## [RECORDS PROVIDED]
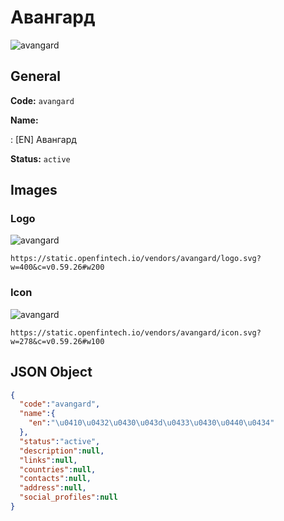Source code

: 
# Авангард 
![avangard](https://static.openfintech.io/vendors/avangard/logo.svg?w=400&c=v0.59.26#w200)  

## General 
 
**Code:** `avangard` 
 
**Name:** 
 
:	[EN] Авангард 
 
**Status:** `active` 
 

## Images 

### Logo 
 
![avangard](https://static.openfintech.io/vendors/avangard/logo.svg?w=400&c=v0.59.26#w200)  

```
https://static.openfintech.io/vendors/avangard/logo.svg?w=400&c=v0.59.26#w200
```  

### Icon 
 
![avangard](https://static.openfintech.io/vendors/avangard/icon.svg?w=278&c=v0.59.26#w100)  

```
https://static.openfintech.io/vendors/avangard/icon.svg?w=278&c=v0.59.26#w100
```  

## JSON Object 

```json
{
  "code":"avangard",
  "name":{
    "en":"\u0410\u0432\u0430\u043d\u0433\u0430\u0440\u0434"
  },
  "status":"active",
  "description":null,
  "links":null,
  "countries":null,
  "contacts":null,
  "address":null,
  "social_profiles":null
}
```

* * *

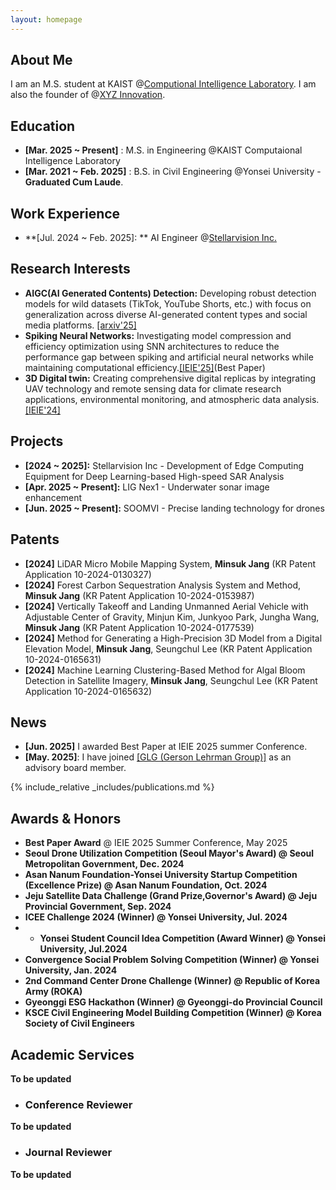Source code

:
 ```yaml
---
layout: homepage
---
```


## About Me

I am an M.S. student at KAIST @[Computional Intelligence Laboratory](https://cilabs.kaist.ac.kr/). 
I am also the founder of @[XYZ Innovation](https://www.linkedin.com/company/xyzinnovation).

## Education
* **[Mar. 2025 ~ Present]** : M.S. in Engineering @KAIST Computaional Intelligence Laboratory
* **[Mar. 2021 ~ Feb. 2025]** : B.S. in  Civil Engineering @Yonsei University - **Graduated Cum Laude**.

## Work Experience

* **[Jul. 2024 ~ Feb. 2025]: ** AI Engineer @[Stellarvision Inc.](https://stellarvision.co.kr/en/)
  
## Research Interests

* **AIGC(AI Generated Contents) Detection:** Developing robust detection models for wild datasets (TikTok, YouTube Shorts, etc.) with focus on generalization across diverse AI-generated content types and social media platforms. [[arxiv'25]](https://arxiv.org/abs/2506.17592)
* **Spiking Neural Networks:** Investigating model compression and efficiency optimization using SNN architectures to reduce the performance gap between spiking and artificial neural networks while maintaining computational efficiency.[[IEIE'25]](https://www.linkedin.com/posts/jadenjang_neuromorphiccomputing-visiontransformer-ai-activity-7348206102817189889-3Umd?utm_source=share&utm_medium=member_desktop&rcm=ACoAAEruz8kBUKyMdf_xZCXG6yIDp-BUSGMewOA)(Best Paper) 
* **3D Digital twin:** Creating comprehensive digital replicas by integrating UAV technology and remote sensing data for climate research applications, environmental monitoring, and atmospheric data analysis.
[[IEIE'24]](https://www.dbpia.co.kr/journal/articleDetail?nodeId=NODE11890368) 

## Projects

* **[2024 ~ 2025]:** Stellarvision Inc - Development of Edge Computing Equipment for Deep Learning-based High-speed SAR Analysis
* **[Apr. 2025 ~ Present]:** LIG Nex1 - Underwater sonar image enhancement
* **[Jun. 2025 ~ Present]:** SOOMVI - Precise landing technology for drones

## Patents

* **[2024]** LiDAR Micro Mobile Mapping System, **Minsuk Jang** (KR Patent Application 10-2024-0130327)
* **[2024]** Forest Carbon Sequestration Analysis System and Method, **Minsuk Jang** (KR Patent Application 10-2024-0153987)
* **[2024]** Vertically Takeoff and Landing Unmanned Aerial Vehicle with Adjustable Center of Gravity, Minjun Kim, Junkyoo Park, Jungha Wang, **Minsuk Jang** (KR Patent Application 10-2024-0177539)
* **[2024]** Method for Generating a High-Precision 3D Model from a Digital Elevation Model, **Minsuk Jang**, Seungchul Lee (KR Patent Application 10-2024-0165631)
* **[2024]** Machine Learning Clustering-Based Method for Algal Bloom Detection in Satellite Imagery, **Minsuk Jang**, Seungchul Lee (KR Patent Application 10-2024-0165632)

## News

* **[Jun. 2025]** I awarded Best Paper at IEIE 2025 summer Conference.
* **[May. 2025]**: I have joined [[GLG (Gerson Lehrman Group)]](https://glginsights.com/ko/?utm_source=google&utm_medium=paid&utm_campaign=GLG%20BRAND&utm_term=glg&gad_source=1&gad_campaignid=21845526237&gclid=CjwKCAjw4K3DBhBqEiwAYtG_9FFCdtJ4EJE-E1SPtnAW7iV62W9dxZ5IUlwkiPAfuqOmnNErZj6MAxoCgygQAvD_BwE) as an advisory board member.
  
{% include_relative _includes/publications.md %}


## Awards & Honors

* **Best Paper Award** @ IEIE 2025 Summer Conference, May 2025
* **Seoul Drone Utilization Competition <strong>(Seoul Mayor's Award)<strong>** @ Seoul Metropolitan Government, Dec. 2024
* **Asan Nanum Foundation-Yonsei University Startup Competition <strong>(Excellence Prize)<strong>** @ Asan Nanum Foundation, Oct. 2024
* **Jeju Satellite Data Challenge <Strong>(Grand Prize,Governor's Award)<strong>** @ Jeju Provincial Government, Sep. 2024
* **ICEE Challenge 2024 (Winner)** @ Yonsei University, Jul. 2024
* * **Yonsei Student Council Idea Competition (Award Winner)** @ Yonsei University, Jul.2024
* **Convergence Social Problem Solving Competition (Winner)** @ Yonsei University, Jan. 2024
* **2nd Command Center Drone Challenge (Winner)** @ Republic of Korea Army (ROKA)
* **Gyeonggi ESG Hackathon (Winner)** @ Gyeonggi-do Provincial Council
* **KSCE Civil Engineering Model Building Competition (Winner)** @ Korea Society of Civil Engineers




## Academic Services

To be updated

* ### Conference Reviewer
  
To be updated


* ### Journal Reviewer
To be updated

## [PROBLEM DETAILS]
Reproduce the lines above, beginning at the line with "Engineer @[Stellarvision Inc.](https://stellarvision.co.kr/en/)" and stopping after the line with "media platforms. [[arxiv'25]](https://arxiv.org/abs/2506.17592)", exactly as they are.

## [RESPONSE]
* **[Jul. 2024 ~ Feb. 2025]: ** AI Engineer @[Stellarvision Inc.](https://stellarvision.co.kr/en/)
  
## Research Interests

* **AIGC(AI Generated Contents) Detection:** Developing robust detection models for wild datasets (TikTok, YouTube Shorts, etc.) with focus on generalization across diverse AI-generated content types and social media platforms. [[arxiv'25]](https://arxiv.org/abs/2506.17592)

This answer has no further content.